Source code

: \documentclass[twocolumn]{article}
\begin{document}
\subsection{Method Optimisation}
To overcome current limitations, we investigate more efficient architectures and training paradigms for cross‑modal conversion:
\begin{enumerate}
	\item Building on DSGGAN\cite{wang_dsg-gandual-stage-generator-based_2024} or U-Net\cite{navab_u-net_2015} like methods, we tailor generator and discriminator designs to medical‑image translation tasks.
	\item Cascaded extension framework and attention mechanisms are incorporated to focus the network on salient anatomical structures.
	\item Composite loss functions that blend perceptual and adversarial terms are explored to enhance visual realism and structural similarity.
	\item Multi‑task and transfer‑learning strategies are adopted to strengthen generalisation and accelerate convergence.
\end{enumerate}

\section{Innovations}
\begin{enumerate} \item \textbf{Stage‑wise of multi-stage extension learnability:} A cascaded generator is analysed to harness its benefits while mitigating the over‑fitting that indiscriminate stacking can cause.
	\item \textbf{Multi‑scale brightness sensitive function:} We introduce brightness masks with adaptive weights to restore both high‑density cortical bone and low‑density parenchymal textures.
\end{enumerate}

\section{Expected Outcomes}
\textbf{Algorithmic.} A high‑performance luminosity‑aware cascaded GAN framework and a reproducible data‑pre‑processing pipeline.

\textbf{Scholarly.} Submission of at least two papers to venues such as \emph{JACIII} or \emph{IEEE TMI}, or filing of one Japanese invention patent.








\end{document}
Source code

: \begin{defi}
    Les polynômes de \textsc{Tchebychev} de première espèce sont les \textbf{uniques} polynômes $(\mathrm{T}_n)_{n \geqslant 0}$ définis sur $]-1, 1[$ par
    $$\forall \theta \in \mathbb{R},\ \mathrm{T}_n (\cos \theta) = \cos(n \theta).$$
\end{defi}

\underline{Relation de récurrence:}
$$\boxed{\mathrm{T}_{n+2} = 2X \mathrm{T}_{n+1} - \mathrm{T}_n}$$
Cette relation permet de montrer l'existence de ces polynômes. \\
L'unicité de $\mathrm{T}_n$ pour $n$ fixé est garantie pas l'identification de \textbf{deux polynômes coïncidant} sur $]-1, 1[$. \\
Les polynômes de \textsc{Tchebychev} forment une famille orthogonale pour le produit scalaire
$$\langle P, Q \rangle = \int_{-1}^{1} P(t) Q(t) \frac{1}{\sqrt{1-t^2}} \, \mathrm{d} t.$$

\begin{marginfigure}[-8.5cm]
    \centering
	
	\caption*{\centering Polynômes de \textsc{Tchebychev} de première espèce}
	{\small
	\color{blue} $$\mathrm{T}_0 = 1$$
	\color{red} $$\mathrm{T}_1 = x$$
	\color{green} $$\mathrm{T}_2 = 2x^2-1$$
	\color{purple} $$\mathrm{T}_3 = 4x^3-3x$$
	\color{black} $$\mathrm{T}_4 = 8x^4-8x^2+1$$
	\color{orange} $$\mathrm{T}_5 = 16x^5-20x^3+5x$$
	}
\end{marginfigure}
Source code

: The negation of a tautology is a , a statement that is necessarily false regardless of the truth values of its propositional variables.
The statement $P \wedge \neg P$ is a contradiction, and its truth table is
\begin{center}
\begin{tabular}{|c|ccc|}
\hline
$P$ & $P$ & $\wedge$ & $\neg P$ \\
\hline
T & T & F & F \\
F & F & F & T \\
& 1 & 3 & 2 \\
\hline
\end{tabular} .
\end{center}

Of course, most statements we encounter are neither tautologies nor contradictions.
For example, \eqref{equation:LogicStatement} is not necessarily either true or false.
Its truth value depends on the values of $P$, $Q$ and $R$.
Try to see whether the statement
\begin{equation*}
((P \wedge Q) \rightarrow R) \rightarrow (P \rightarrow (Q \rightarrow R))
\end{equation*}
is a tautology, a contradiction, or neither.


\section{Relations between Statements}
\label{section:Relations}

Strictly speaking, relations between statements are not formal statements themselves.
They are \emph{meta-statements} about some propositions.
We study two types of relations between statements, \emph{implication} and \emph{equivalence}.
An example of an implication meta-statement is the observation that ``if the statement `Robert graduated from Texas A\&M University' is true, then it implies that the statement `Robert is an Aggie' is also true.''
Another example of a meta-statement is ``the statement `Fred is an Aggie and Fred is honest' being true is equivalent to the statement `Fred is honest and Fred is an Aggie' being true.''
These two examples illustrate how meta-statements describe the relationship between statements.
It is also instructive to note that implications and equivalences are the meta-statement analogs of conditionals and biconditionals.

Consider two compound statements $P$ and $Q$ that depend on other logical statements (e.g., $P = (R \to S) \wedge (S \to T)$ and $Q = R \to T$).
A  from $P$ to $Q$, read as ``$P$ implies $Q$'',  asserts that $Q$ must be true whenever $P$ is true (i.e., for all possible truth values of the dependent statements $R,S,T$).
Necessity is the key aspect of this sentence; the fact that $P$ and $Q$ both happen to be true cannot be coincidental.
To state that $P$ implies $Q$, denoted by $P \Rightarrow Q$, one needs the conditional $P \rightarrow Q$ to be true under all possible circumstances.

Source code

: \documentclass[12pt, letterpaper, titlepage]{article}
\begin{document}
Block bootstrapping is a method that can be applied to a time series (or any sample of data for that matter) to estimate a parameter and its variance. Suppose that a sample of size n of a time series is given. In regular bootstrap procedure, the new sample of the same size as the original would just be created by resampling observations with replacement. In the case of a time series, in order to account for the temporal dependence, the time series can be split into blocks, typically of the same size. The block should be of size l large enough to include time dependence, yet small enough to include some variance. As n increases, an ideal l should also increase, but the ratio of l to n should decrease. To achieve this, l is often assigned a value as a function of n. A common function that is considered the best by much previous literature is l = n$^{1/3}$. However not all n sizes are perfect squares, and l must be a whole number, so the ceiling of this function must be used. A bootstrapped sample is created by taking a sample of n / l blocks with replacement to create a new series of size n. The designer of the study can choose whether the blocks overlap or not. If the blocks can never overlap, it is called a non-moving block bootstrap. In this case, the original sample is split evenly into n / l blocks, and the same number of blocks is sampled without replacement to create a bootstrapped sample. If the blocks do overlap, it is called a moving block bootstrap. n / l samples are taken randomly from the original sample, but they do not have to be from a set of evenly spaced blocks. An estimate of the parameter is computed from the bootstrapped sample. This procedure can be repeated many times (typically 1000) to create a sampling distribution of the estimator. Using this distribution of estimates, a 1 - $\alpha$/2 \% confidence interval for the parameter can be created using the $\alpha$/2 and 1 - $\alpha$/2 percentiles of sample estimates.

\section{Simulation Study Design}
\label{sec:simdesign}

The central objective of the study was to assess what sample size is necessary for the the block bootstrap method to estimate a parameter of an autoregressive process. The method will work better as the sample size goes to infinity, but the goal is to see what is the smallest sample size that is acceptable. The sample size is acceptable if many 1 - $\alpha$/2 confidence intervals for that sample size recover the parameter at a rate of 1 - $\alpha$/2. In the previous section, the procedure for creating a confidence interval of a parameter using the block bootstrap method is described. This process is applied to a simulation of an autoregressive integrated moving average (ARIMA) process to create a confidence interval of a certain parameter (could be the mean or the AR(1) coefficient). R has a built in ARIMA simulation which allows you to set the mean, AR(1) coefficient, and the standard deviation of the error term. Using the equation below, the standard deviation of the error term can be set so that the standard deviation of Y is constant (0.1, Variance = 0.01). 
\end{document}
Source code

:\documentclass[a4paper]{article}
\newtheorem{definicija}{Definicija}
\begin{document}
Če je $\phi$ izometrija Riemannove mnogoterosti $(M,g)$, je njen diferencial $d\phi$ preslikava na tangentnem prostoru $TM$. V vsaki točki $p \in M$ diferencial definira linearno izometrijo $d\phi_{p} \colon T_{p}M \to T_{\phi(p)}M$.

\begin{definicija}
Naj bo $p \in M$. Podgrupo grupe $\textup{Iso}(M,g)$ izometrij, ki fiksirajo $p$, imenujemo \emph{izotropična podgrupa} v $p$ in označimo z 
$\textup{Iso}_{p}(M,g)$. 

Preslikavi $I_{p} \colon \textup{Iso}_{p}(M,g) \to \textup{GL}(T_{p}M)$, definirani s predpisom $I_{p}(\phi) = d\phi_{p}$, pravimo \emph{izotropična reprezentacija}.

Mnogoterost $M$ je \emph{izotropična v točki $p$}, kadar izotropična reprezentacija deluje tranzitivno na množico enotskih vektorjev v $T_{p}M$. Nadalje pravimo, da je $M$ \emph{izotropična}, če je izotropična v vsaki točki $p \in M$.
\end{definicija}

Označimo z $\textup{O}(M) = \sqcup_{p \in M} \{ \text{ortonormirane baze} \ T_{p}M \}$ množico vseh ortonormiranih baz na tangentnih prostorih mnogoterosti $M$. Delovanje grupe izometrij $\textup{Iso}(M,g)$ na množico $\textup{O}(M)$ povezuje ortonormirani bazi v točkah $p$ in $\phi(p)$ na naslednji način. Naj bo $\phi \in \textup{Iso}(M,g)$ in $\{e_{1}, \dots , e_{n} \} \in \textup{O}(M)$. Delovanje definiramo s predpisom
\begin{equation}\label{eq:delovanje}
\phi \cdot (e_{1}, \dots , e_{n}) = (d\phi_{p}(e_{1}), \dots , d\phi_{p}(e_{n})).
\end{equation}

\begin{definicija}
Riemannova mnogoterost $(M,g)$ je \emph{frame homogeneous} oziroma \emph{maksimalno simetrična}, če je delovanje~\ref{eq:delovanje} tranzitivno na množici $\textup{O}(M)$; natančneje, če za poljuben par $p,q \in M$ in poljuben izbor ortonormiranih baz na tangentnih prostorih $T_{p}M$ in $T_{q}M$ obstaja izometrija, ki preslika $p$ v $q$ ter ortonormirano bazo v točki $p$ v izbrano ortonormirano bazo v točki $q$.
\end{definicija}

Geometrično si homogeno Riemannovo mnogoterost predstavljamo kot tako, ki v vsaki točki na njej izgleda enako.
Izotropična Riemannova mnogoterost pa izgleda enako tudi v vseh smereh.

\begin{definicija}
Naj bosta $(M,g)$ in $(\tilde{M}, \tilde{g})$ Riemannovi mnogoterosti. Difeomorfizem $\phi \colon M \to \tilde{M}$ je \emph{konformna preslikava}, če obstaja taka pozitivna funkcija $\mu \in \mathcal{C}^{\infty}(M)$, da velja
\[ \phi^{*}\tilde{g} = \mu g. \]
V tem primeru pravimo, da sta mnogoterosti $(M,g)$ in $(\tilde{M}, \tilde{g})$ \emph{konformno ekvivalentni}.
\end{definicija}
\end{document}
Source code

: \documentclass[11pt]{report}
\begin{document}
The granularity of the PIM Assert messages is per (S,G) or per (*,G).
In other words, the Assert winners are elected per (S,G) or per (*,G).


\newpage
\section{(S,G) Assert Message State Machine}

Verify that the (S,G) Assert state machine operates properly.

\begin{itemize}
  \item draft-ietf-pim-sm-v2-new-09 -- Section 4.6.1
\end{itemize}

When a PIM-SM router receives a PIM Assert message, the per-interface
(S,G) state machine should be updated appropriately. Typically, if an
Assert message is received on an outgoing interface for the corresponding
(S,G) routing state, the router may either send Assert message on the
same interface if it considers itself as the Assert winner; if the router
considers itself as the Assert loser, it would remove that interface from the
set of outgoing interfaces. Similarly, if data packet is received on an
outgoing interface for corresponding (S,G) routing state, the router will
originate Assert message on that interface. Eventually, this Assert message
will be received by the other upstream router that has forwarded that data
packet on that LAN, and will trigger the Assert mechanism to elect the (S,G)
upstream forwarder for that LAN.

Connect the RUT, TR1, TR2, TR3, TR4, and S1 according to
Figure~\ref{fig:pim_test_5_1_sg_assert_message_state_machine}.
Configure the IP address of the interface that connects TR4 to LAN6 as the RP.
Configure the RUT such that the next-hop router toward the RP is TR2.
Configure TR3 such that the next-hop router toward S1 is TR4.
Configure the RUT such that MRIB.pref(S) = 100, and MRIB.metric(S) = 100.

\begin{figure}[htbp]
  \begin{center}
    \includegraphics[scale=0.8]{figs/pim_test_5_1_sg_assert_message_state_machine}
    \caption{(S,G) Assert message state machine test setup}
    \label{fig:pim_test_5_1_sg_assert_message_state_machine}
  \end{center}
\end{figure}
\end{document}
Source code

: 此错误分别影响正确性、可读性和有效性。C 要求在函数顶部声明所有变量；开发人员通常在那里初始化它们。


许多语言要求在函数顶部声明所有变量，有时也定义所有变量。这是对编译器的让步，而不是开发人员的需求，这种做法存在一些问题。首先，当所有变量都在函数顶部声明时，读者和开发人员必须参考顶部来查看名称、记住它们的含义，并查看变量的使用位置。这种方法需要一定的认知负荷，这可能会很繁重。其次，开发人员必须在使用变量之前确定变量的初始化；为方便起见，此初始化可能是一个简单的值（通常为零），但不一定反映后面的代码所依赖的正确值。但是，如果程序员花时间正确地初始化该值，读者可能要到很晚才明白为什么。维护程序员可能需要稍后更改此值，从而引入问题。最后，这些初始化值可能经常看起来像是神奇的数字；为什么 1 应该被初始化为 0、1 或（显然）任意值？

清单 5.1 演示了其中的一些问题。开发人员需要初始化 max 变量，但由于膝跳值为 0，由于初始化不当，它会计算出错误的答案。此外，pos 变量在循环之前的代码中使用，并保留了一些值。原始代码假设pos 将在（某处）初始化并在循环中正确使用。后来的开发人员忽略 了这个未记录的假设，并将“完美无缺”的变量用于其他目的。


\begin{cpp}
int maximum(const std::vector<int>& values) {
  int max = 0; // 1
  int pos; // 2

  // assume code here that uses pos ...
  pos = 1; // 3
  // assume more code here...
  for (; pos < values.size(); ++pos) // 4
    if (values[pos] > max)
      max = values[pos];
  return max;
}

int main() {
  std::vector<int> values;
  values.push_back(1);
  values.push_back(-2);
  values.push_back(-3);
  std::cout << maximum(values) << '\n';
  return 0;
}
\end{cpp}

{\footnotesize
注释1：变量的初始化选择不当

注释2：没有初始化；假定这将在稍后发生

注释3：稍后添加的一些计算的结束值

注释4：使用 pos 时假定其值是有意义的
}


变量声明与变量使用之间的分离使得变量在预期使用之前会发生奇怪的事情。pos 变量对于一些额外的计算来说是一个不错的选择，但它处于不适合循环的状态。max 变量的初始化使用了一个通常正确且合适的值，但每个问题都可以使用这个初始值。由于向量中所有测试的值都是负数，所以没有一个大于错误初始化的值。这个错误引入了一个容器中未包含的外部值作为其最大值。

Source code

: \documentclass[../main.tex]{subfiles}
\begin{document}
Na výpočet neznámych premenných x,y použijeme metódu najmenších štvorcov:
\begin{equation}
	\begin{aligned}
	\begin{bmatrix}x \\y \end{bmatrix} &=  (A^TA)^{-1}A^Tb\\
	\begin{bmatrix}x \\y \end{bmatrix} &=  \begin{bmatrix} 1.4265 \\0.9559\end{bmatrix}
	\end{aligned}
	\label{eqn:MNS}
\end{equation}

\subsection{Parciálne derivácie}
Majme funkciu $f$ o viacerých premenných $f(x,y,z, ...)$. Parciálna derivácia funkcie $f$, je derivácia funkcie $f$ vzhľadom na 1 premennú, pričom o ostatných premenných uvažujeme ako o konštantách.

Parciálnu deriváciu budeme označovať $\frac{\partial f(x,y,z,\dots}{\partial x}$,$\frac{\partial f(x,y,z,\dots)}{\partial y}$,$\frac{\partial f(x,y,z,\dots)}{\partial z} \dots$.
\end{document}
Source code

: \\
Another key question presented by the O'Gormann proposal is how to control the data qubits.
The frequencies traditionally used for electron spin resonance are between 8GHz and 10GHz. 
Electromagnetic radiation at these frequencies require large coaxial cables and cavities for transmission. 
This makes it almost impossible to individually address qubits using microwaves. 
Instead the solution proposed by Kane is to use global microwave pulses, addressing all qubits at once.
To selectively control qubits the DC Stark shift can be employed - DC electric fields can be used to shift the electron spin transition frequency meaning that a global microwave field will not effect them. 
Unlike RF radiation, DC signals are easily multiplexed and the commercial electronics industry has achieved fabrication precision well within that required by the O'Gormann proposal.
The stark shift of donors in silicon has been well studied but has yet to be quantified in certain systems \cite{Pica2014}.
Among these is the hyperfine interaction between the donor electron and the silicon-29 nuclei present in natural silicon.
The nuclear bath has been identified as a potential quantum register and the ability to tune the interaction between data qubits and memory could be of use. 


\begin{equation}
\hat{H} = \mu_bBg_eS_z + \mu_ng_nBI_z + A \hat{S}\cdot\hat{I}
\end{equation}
○ ○ ○ ○
■ Brief: Reproduce word for word the material above, starting with the line that has "Majme funkciu $f$" and stopping after the line that has "To selectively control".

■ Output of the task:
Majme funkciu $f$ o viacerých premenných $f(x,y,z, ...)$. Parciálna derivácia funkcie $f$, je derivácia funkcie $f$ vzhľadom na 1 premennú, pričom o ostatných premenných uvažujeme ako o konštantách.

Parciálnu deriváciu budeme označovať $\frac{\partial f(x,y,z,\dots}{\partial x}$,$\frac{\partial f(x,y,z,\dots)}{\partial y}$,$\frac{\partial f(x,y,z,\dots)}{\partial z} \dots$.
\end{document}
Source code

: \\
Another key question presented by the O'Gormann proposal is how to control the data qubits.
The frequencies traditionally used for electron spin resonance are between 8GHz and 10GHz. 
Electromagnetic radiation at these frequencies require large coaxial cables and cavities for transmission. 
This makes it almost impossible to individually address qubits using microwaves. 
Instead the solution proposed by Kane is to use global microwave pulses, addressing all qubits at once.
To selectively control qubits the DC Stark shift can be employed - DC electric fields can be used to shift the electron spin transition frequency meaning that a global microwave field will not effect them. 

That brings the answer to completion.